I'm officially my own man and this allows me to explore some new ventures. I'm still working closely with CDSM who are still in my opinion the best corporate accessibility specialists in the UK, even though they are focussing more and more on e-Learning and continuing to break new ground there. I'm also still very much in touch with the Shaw Trust who, in partnership with CDSM still produce the most comprehensive accessibility testing service in the world. So I'm very lucky in that regard.

I've been talking with Jim Byrne about being more involved with GAWDS and also to a few other individuals about another venture.

I've also got a book coming out in the new year.

Web accessibility is still at the heart of everything I do and plan to do in the future. It's exciting times.

Friday 27 July 2007

Voice Activation and Flash

Just a quick one, I just thought I'd post a note for accessible Flash developers regarding Voice activation software. Not everyone has had the chance to test using this software so This may be helpful to a few.

Flash applications are typically tricky terrain for Voice activation users (think Dragon Naturally Speaking (DNS)). The most common voice commands for HTML pages such as "link" and "image" don't work. In HTML these commands will identify the links or forms on the page and put a little number next to them. By speaking this number you can follow the link or activate the form control. Neat.

Flash reveals the controls via MSAA but Dragon does not seem to have a method of displaying them accurately yet. In fact it seems to struggle with matching links with numbers in simple CSS.

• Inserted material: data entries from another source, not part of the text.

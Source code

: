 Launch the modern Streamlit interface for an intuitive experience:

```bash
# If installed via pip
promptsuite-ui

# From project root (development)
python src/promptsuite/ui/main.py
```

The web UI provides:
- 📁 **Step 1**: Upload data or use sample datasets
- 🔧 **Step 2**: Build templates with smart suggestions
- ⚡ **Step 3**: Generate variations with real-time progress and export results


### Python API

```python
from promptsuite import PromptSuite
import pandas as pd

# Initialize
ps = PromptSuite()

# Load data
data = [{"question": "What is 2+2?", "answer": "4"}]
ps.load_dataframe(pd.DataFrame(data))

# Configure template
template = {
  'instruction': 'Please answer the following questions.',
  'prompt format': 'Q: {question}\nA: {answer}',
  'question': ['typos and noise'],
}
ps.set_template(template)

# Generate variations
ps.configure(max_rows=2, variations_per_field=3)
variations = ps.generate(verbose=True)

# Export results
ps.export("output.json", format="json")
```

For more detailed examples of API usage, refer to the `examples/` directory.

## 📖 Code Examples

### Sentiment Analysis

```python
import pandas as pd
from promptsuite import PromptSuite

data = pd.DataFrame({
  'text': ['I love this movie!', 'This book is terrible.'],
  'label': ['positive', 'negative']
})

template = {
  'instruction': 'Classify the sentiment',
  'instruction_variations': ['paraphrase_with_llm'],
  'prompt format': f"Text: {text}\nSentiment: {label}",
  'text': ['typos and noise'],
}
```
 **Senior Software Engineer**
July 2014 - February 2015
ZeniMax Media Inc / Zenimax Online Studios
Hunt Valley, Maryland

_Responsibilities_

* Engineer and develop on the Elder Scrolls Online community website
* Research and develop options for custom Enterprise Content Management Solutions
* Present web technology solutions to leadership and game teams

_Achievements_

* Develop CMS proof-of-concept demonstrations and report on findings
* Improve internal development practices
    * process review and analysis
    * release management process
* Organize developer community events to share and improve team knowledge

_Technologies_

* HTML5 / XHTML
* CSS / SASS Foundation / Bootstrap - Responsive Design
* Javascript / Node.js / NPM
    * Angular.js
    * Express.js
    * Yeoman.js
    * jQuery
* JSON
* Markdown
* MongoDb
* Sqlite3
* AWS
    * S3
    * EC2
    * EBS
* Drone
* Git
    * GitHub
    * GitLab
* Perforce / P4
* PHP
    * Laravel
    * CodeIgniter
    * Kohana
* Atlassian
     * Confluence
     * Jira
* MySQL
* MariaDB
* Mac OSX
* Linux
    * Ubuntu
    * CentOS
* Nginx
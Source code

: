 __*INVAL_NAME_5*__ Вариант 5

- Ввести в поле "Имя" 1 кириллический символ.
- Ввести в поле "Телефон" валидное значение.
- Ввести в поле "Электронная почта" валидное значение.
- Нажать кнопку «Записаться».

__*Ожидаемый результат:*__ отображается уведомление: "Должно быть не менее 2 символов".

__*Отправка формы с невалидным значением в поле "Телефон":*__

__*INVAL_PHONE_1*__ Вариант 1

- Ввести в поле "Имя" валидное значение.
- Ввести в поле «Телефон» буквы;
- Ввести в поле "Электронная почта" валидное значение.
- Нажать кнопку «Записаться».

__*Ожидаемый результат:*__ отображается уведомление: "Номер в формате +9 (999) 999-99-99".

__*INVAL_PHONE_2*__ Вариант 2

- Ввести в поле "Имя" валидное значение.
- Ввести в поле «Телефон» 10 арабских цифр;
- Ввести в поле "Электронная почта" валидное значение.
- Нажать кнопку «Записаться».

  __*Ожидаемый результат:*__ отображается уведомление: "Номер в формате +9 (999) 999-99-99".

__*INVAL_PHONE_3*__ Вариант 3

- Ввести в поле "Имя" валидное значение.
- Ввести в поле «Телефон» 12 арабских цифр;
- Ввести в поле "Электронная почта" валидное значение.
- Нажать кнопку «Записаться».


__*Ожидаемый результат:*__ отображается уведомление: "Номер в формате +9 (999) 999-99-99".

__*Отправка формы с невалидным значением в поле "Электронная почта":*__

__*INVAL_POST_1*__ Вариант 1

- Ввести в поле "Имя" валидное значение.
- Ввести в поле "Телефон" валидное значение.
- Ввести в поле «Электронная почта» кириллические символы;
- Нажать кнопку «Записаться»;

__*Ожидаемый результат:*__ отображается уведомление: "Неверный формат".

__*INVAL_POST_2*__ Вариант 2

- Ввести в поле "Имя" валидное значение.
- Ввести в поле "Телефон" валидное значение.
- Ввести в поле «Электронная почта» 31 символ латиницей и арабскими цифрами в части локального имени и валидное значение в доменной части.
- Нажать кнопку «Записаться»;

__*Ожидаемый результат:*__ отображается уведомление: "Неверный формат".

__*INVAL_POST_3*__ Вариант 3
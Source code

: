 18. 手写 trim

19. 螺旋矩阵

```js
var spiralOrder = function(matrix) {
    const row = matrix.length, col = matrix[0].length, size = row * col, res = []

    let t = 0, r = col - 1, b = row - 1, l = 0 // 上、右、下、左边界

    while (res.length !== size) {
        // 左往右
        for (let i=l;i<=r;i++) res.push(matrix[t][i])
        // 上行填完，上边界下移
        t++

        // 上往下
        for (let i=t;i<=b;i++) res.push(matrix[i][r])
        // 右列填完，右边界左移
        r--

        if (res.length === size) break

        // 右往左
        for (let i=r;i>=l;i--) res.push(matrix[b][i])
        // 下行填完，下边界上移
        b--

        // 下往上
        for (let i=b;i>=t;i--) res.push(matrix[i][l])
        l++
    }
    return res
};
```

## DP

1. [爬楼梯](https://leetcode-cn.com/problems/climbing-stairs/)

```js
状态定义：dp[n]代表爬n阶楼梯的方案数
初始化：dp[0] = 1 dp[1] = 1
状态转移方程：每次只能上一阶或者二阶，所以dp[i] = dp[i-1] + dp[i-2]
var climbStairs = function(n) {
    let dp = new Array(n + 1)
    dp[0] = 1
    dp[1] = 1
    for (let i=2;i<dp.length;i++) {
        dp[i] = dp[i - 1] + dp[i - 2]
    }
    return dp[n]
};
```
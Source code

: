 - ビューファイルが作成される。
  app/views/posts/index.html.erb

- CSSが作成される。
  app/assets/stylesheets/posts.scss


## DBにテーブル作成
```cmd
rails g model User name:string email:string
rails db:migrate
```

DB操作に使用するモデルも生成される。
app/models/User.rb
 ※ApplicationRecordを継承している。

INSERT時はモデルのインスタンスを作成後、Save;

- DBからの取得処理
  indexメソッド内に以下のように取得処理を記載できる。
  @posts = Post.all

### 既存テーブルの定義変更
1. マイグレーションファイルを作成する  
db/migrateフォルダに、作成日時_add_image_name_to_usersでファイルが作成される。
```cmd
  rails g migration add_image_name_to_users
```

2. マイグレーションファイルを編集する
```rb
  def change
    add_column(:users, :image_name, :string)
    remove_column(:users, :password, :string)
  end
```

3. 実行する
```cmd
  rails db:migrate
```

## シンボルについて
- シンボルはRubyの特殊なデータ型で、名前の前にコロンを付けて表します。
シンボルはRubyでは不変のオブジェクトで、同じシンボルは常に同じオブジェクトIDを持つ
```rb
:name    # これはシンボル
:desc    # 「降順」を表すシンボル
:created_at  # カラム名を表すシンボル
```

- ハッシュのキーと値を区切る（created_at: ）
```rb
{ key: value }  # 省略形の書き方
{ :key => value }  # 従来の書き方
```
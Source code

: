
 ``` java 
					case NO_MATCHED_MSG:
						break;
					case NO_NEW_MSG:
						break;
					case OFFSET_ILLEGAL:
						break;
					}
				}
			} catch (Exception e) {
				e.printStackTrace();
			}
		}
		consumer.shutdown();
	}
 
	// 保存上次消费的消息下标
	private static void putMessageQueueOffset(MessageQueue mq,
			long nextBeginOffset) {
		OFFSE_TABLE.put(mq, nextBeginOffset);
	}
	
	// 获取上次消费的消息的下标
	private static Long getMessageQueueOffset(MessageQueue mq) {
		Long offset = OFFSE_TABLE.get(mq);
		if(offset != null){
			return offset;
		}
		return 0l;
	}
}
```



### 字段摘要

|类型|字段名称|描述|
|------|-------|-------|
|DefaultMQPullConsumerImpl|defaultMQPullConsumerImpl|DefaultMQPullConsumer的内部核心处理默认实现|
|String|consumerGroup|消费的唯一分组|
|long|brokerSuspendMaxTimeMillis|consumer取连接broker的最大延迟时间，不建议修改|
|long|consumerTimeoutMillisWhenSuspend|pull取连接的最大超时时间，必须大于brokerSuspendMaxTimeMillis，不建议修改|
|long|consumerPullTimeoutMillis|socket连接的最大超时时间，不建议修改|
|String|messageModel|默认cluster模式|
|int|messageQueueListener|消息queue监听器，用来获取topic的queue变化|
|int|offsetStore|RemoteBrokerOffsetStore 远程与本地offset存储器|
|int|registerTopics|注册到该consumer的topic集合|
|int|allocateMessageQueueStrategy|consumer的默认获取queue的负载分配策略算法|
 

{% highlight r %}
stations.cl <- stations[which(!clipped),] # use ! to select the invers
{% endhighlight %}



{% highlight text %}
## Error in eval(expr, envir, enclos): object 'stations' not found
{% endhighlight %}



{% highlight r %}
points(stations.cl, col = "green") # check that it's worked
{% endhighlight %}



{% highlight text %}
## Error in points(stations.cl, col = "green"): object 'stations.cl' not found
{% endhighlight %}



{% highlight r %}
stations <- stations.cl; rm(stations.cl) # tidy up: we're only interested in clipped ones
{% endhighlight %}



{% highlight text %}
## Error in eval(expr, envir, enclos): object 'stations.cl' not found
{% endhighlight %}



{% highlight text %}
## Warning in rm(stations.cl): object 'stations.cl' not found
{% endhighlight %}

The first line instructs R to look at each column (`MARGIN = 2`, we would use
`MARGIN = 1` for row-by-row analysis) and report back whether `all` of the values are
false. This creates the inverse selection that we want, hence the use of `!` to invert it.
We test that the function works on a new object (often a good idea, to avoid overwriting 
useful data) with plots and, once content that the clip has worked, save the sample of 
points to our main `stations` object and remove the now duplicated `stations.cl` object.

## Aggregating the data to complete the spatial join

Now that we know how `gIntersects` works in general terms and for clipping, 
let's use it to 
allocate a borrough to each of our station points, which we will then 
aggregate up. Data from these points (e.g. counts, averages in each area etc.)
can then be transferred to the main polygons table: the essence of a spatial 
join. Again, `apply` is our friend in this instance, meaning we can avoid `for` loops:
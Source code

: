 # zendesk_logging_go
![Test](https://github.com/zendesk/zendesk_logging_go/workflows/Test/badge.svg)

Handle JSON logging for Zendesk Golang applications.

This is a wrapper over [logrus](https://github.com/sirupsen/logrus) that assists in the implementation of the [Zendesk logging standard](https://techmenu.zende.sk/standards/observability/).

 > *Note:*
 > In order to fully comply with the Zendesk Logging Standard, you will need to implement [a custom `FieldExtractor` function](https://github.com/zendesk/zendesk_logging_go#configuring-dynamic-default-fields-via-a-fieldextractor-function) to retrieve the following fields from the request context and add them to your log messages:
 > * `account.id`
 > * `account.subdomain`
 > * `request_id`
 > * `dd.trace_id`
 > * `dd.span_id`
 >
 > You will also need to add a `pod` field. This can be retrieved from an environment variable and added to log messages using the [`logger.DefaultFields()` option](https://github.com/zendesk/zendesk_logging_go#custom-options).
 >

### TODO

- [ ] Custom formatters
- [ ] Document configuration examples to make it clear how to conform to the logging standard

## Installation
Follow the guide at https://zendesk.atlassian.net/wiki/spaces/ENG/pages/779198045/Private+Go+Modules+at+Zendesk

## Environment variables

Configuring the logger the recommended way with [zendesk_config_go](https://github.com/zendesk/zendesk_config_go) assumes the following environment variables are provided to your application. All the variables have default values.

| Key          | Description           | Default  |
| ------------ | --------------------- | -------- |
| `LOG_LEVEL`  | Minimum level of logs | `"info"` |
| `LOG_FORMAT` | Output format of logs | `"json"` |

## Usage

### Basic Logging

For the time being voice activation users can either rely on the mouse grid method of navigation (very slow) or spoken keyboard commands such as "tab" and "enter". this allows the user to methodically move through the Flash controls and as Flash doesn't tend to have so many links etc. this should be fine. The one thing I haven't been able to test with the guys at the Shaw Trust yet is whether DNS is capable of accessing Flash controls that are "below the fold" either because of a browser scrollbar or a Flash scrollbar. Once I get that info I'll pass it on.